## ACTION ITEM
Please work out how many lines in the records below include the word "Haar", and reply with that number only.

## DATASET EXCERPTS
[Start of Attachment]
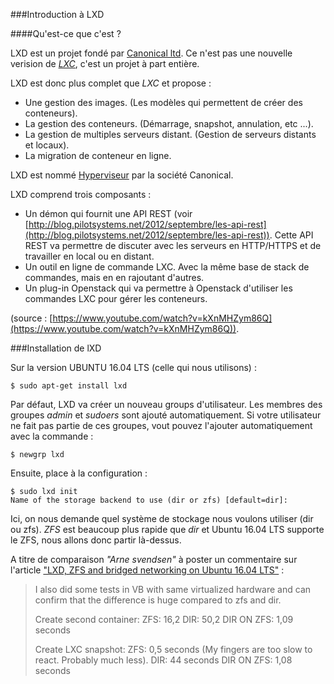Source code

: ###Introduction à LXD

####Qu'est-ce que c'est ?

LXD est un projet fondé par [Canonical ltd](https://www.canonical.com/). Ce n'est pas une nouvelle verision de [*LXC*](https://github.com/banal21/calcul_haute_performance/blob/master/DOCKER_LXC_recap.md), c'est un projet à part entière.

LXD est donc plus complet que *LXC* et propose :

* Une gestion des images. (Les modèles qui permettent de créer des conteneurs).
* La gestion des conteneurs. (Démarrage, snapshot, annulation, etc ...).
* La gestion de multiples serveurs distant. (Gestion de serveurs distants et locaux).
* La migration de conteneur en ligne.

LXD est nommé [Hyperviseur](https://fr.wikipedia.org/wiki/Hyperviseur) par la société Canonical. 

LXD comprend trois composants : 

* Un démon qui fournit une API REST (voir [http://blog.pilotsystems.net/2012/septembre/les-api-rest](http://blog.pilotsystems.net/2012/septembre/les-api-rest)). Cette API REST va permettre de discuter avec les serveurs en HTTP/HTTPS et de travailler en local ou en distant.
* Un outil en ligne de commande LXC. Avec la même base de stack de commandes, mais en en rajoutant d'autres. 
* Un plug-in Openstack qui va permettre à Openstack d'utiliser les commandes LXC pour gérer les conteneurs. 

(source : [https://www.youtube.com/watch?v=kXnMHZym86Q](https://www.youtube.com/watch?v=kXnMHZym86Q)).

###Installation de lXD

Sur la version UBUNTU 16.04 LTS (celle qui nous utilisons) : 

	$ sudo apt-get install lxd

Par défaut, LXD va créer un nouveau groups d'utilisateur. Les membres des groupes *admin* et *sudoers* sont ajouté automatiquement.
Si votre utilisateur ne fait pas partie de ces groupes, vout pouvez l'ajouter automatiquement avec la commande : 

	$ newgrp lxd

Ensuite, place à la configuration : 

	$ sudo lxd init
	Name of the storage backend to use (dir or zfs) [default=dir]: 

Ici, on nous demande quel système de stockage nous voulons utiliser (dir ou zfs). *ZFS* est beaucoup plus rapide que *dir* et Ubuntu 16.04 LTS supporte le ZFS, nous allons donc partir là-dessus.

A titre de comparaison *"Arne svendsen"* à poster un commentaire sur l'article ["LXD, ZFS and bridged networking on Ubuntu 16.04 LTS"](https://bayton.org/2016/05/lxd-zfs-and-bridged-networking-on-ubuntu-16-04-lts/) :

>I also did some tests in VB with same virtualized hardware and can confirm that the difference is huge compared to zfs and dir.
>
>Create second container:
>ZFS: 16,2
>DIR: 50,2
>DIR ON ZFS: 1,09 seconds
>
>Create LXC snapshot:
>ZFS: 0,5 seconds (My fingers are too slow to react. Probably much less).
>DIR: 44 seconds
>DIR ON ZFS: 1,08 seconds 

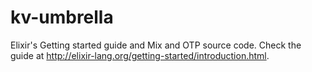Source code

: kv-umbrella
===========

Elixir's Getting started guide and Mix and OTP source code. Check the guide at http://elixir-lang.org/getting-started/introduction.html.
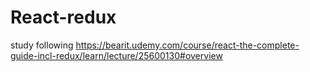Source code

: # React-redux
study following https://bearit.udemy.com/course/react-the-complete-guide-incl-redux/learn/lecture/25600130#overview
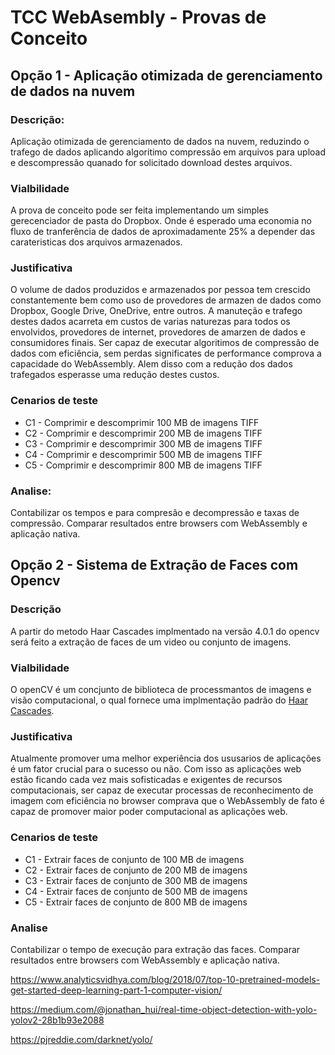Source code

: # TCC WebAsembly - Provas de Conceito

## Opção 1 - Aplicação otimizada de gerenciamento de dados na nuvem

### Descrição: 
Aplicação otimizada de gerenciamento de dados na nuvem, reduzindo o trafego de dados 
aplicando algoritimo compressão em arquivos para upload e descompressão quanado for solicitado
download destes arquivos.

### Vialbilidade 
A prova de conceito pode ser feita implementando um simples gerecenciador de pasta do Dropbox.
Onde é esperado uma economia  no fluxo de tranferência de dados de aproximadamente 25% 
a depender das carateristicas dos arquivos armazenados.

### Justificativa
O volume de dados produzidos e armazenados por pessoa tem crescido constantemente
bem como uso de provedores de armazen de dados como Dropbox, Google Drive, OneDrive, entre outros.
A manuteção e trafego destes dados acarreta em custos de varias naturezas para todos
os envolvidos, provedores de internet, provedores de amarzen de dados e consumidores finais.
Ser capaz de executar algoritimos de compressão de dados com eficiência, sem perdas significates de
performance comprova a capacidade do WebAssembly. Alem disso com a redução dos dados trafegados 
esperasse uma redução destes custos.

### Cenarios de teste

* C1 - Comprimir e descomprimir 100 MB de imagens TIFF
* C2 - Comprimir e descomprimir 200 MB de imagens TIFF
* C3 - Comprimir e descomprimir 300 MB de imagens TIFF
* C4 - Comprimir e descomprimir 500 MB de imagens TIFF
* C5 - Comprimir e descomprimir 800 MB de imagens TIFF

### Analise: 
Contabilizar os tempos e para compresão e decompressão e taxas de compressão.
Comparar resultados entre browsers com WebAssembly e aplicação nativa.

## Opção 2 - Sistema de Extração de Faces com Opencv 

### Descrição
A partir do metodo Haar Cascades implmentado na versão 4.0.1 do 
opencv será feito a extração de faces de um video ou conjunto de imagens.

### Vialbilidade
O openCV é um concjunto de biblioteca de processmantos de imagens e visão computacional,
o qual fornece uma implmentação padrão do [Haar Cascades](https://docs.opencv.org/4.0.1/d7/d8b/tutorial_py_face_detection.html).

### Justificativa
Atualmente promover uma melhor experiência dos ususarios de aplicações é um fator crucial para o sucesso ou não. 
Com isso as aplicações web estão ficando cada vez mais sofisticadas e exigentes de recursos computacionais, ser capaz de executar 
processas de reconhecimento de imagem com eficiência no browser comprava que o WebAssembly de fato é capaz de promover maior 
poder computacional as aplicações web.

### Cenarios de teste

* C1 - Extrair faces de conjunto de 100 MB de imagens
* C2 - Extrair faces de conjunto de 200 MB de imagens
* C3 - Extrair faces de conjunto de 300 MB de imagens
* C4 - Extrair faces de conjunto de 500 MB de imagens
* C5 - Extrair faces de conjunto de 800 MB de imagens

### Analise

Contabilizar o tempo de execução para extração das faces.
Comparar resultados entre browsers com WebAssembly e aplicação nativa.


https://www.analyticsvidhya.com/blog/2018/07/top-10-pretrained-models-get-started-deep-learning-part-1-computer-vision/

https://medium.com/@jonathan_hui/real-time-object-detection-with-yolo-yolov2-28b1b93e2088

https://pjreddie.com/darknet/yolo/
[End of Attachment]
## ANSWER BOX
2